Rendered images with source text:
---+---
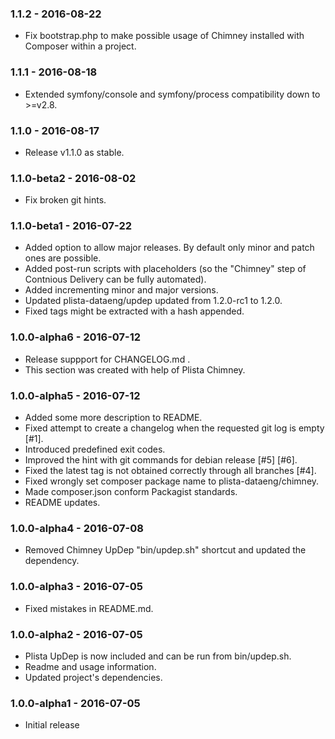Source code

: ### 1.1.2 - 2016-08-22

  * Fix bootstrap.php to make possible usage of Chimney installed with Composer within a project.

### 1.1.1 - 2016-08-18

  * Extended symfony/console and symfony/process compatibility down to >=v2.8.

### 1.1.0 - 2016-08-17

  * Release v1.1.0 as stable.

### 1.1.0-beta2 - 2016-08-02

  * Fix broken git hints.

### 1.1.0-beta1 - 2016-07-22

  * Added option to allow major releases. By default only minor and patch ones are possible.
  * Added post-run scripts with placeholders (so the "Chimney" step of Contnious Delivery can be fully automated).
  * Added incrementing minor and major versions.
  * Updated plista-dataeng/updep updated from 1.2.0-rc1 to 1.2.0.
  * Fixed tags might be extracted with a hash appended.

### 1.0.0-alpha6 - 2016-07-12

  * Release suppport for CHANGELOG.md .
  * This section was created with help of Plista Chimney.

### 1.0.0-alpha5 - 2016-07-12

  * Added some more description to README.
  * Fixed attempt to create a changelog when the requested git log is empty [#1].
  * Introduced predefined exit codes.
  * Improved the hint with git commands for debian release [#5] [#6].
  * Fixed the latest tag is not obtained correctly through all branches [#4].
  * Fixed wrongly set composer package name to plista-dataeng/chimney.
  * Made composer.json conform Packagist standards.
  * README updates.

### 1.0.0-alpha4 - 2016-07-08

  * Removed Chimney UpDep "bin/updep.sh" shortcut and updated the dependency.

### 1.0.0-alpha3 - 2016-07-05

  * Fixed mistakes in README.md.

### 1.0.0-alpha2 - 2016-07-05

  * Plista UpDep is now included and can be run from bin/updep.sh.
  * Readme and usage information.
  * Updated project's dependencies.

### 1.0.0-alpha1 - 2016-07-05

  * Initial release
---+---
* **WHAT YOU ARE ASKED TO DO**:
Write out all the entries word for word, but skip any images.

* **ANSWER BELOW**:
Source code

: ### 1.1.2 - 2016-08-22

  * Fix bootstrap.php to make possible usage of Chimney installed with Composer within a project.

### 1.1.1 - 2016-08-18

  * Extended symfony/console and symfony/process compatibility down to >=v2.8.

### 1.1.0 - 2016-08-17

  * Release v1.1.0 as stable.

### 1.1.0-beta2 - 2016-08-02

  * Fix broken git hints.

### 1.1.0-beta1 - 2016-07-22

  * Added option to allow major releases. By default only minor and patch ones are possible.
  * Added post-run scripts with placeholders (so the "Chimney" step of Contnious Delivery can be fully automated).
  * Added incrementing minor and major versions.
  * Updated plista-dataeng/updep updated from 1.2.0-rc1 to 1.2.0.
  * Fixed tags might be extracted with a hash appended.

### 1.0.0-alpha6 - 2016-07-12

  * Release suppport for CHANGELOG.md .
  * This section was created with help of Plista Chimney.

### 1.0.0-alpha5 - 2016-07-12

  * Added some more description to README.
  * Fixed attempt to create a changelog when the requested git log is empty [#1].
  * Introduced predefined exit codes.
  * Improved the hint with git commands for debian release [#5] [#6].
  * Fixed the latest tag is not obtained correctly through all branches [#4].
  * Fixed wrongly set composer package name to plista-dataeng/chimney.
  * Made composer.json conform Packagist standards.
  * README updates.

### 1.0.0-alpha4 - 2016-07-08

  * Removed Chimney UpDep "bin/updep.sh" shortcut and updated the dependency.

### 1.0.0-alpha3 - 2016-07-05

  * Fixed mistakes in README.md.

### 1.0.0-alpha2 - 2016-07-05

  * Plista UpDep is now included and can be run from bin/updep.sh.
  * Readme and usage information.
  * Updated project's dependencies.

### 1.0.0-alpha1 - 2016-07-05

  * Initial release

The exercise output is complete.